Long read: Byron Bay “a monument to greed wearing a spiritual cloak. A glittering dream metastasized into a malignant nightmare. The spawn of unhinged neoliberalism and grinning hippy capitalists!”

Ayn Rand on a mid-length… 

If New York City is the spiritual and actual home of VAL-lit, inspired, perhaps by Bill Finnegan’s Pulitzer Prize-winning memoir, then Byron Bay is it’s Mt Everest, Valhalla and Nirvana.

The apex of the peak for the lifestyle obsessed VAL.

A voluptuous lava flow from an ancient volcano protrudes further east into the tepid sub-tropical Pacific than any point on the Australian Mainland. The Bay it circumscribes is lavishly decorated with sand-bottom peelers. No other place on earth is so falsifiably mytho-poetically rhapsodized over by post-modern knowledge workers.

The see and repackage and sell on what they have read in the brochures and guide-books; what has been packaged up and sold to them.
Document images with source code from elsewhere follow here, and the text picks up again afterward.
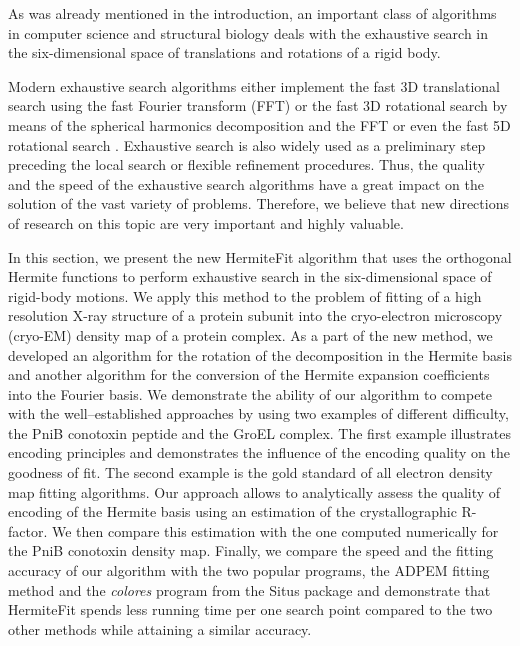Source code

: As was already mentioned in the introduction, an important class of algorithms in computer science and structural biology deals with the exhaustive search in the 
six-dimensional space of translations and rotations of a rigid body. 

Modern exhaustive search algorithms either implement the fast 3D translational
search using the fast Fourier transform (FFT) \cite{Chacon2002,Katchalski-Katzir1992,Gabb1997,Wriggers2010,Siebert2009}
or the fast 3D rotational search by means of the spherical harmonics decomposition
and the FFT \cite{Kovacs2002} or even the fast 5D rotational search \cite{Kovacs2003,ritchie2008accelerating}.
Exhaustive search is also widely used as a preliminary step preceding the
local search or flexible refinement procedures. Thus, the quality
and the speed of the exhaustive search algorithms have a great impact on
the solution of the vast variety of problems. Therefore, we believe that new directions
of research on this topic are very important and highly valuable. 

In this section, we present the new HermiteFit algorithm that uses the orthogonal Hermite functions to perform exhaustive search in the 
six-dimensional space of rigid-body motions.
We apply this method to the problem of fitting of a high resolution X-ray structure of a protein subunit into the 
cryo-electron microscopy (cryo-EM) density map of a protein complex.
As a part of the new method, we developed an algorithm for the rotation of the decomposition in the Hermite basis and another algorithm for the conversion of
the Hermite expansion coefficients into the Fourier basis.
We demonstrate the ability of our algorithm to compete with the well--established approaches by using two examples of different difficulty, 
the PniB conotoxin peptide and the GroEL complex. 
%
The first example illustrates encoding principles and demonstrates the influence of the encoding quality on the goodness of  fit. 
%
The second example is the gold standard of all electron density map fitting 
algorithms. 
%
Our approach allows to analytically assess the quality of encoding of the Hermite basis using an estimation of the crystallographic R-factor. 
We then compare this estimation with the one computed numerically for the PniB conotoxin density map.
%
Finally, we compare the speed and the fitting accuracy of our algorithm with the two popular programs, the ADP\underline{\hspace*{0.2cm}}EM fitting method and the {\em colores} program from the 
Situs package and demonstrate that HermiteFit spends less running time per one search point compared to the two other methods while attaining a similar accuracy.

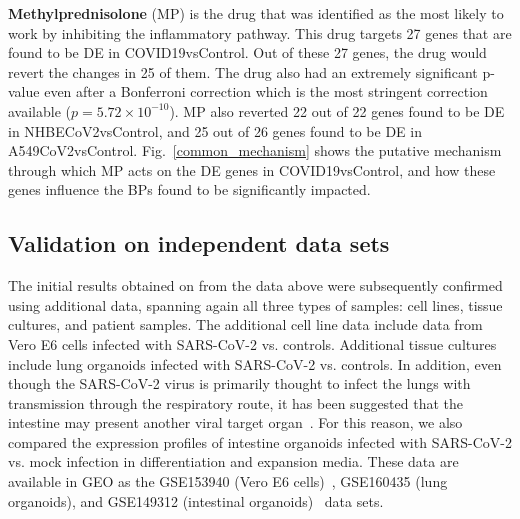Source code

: \documentclass[Minh_PhD_thesis.tex]{subfiles}
\begin{document}
 \textbf{Methylprednisolone} (MP) is the drug that was identified as the most likely to work by inhibiting the inflammatory pathway. This drug targets 27 genes that are found to be DE in COVID19vsControl. Out of these 27 genes, the drug would revert the changes in 25 of them. The drug also had an extremely significant p-value even after a Bonferroni correction which is the most stringent correction available ($p=5.72\times 10^{-10}$). MP also reverted 22 out of 22 genes found to be DE in NHBECoV2vsControl, and 25 out of 26 genes found to be DE in A549CoV2vsControl. 
Fig.~\ref{common_mechanism}  shows the putative mechanism through which MP acts on the DE genes in COVID19vsControl, and how these genes influence the BPs found to be significantly impacted.



\subsection{Validation on independent data sets}
The initial results obtained on from the data above were subsequently confirmed using additional data, spanning again all  three types of samples: cell lines, tissue cultures, and patient samples.   The additional cell line data include data from Vero E6 cells infected with SARS-CoV-2 vs. controls. Additional tissue cultures include lung organoids infected with SARS-CoV-2 vs. controls. In addition, even though the SARS-CoV-2 virus is primarily thought to infect the lungs with transmission through the respiratory route, it has been suggested that the intestine may present another viral target organ~\cite{Lamers:2020}. For this reason, we also compared the expression profiles of intestine organoids infected with SARS-CoV-2 vs. mock infection in differentiation and expansion media. These data are available in GEO as the GSE153940 (Vero E6 cells)~\cite{Riva:2020}, GSE160435 (lung organoids), and GSE149312 (intestinal organoids)~\cite{Lamers:2020} data sets. 
\end{document}
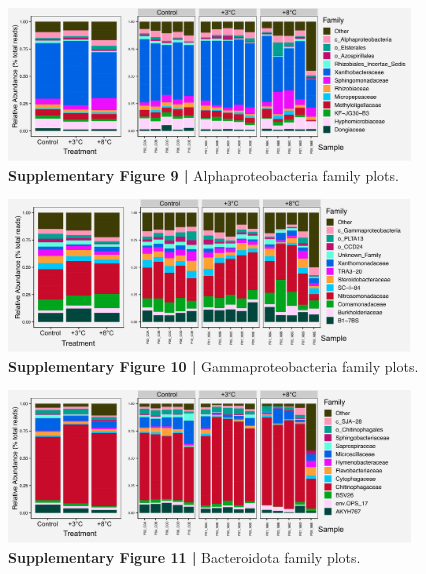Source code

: \documentclass[
  10pt,
  letterpaper,
  DIV=11,
  numbers=noendperiod]{scrartcl}
\begin{document}
\begin{figure}

{\centering \includegraphics[width=0.95\textwidth,height=\textheight]{FIGURES/taxa_plots_class_Alpha.png}

}

\caption{\textbf{Supplementary Figure 9 |} Alphaproteobacteria family
plots.}

\end{figure}

\begin{figure}

{\centering \includegraphics[width=0.95\textwidth,height=\textheight]{FIGURES/taxa_plots_class_Gamma.png}

}

\caption{\textbf{Supplementary Figure 10 |} Gammaproteobacteria family
plots.}

\end{figure}

\begin{figure}

{\centering \includegraphics[width=0.95\textwidth,height=\textheight]{FIGURES/taxa_plots_class_Bacter.png}

}

\caption{\textbf{Supplementary Figure 11 |} Bacteroidota family plots.}

\end{figure}
\end{document}
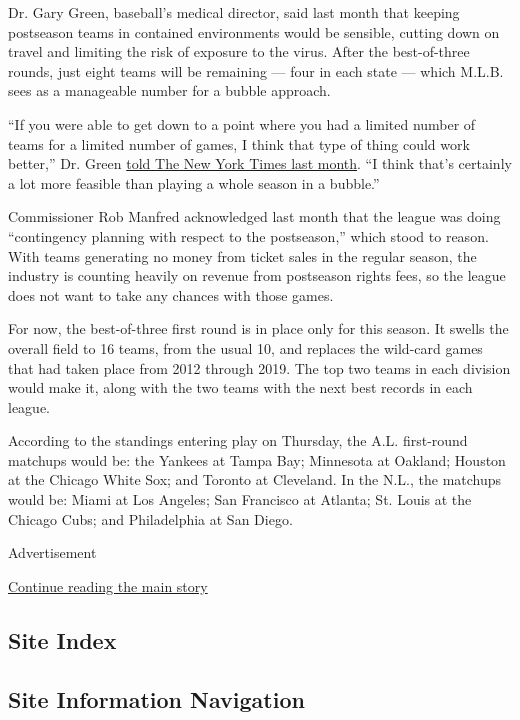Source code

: Dr. Gary Green, baseball's medical director, said last month that
keeping postseason teams in contained environments would be sensible,
cutting down on travel and limiting the risk of exposure to the virus.
After the best-of-three rounds, just eight teams will be remaining ---
four in each state --- which M.L.B. sees as a manageable number for a
bubble approach.

``If you were able to get down to a point where you had a limited number
of teams for a limited number of games, I think that type of thing could
work better,'' Dr. Green
\href{https://www.nytimes3xbfgragh.onion/2020/08/10/sports/baseball/rob-manfred-mlb-season-outbreaks.html}{told
The New York Times last month}. ``I think that's certainly a lot more
feasible than playing a whole season in a bubble.''

Commissioner Rob Manfred acknowledged last month that the league was
doing ``contingency planning with respect to the postseason,'' which
stood to reason. With teams generating no money from ticket sales in the
regular season, the industry is counting heavily on revenue from
postseason rights fees, so the league does not want to take any chances
with those games.

For now, the best-of-three first round is in place only for this season.
It swells the overall field to 16 teams, from the usual 10, and replaces
the wild-card games that had taken place from 2012 through 2019. The top
two teams in each division would make it, along with the two teams with
the next best records in each league.

According to the standings entering play on Thursday, the A.L.
first-round matchups would be: the Yankees at Tampa Bay; Minnesota at
Oakland; Houston at the Chicago White Sox; and Toronto at Cleveland. In
the N.L., the matchups would be: Miami at Los Angeles; San Francisco at
Atlanta; St. Louis at the Chicago Cubs; and Philadelphia at San Diego.

Advertisement

\protect\hyperlink{after-bottom}{Continue reading the main story}

\hypertarget{site-index}{%
\subsection{Site Index}\label{site-index}}

\hypertarget{site-information-navigation}{%
\subsection{Site Information
Navigation}\label{site-information-navigation}}

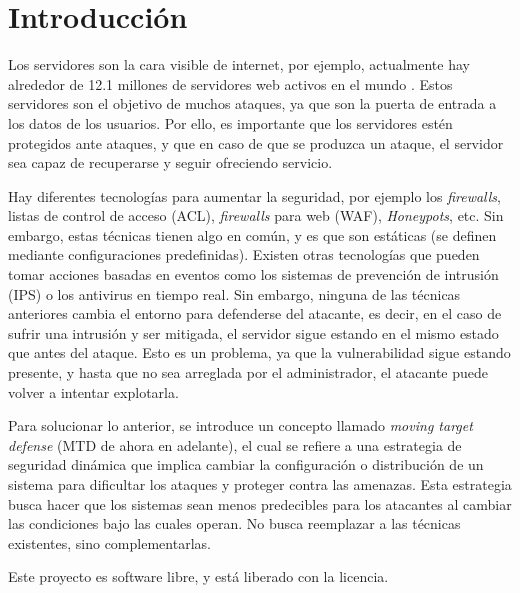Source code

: \chapter{Introducción}

Los servidores son la cara visible de internet, por ejemplo, actualmente hay alrededor de 12.1 millones de servidores web activos en el mundo \cite{netcraft-agosto23}. Estos servidores son el objetivo de muchos ataques, ya que son la puerta de entrada a los datos de los usuarios.\cite{breaches-2023} Por ello, es importante que los servidores estén protegidos ante ataques, y que en caso de que se produzca un ataque, el servidor sea capaz de recuperarse y seguir ofreciendo servicio.

Hay diferentes tecnologías para aumentar la seguridad, por ejemplo los \textit{firewalls}, listas de control de acceso (ACL), \textit{firewalls} para web (WAF), \textit{Honeypots}, etc. Sin embargo, estas técnicas tienen algo en común, y es que son estáticas (se definen mediante configuraciones predefinidas). Existen otras tecnologías que pueden tomar acciones basadas en eventos como los sistemas de prevención de intrusión (IPS) o los antivirus en tiempo real. Sin embargo, ninguna de las técnicas anteriores cambia el entorno para defenderse del atacante, es decir, en el caso de sufrir una intrusión y ser mitigada, el servidor sigue estando en el mismo estado que antes del ataque. Esto es un problema, ya que la vulnerabilidad sigue estando presente, y hasta que no sea arreglada por el administrador, el atacante puede volver a intentar explotarla.

Para solucionar lo anterior, se introduce un concepto llamado \textit{moving target defense} (MTD de ahora en adelante), el cual se refiere a una estrategia de seguridad dinámica que implica cambiar la configuración o distribución de un sistema para dificultar los ataques y proteger contra las amenazas. Esta estrategia busca hacer que los sistemas sean menos predecibles para los atacantes al cambiar las condiciones bajo las cuales operan. No busca reemplazar a las técnicas existentes, sino complementarlas.

Este proyecto es software libre, y está liberado con la licencia\cite{gplv3}.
I see a different side of the Bay.

Four am and the pharaohs stir softly in their modern-day pyramids, Hollywood scripts flit between neurons in the alpha state.

Barefoot dude wanders, staggers over to my car.

“Got a ciggy? I need a ciggy.”

“Can’t help you bruz, don’t smoke”

He leans against the car. Dangerous? Not sure.

Byron has the highest rates of violent and sexual assault outside of inner Sydney. This ain’t a peaceful place when drunk and drugged fuckers are wandering around outside closeing time.

“Can you tell me how far to Newy?” he asks.

“Newy’s about eight-hundred k’s that way.”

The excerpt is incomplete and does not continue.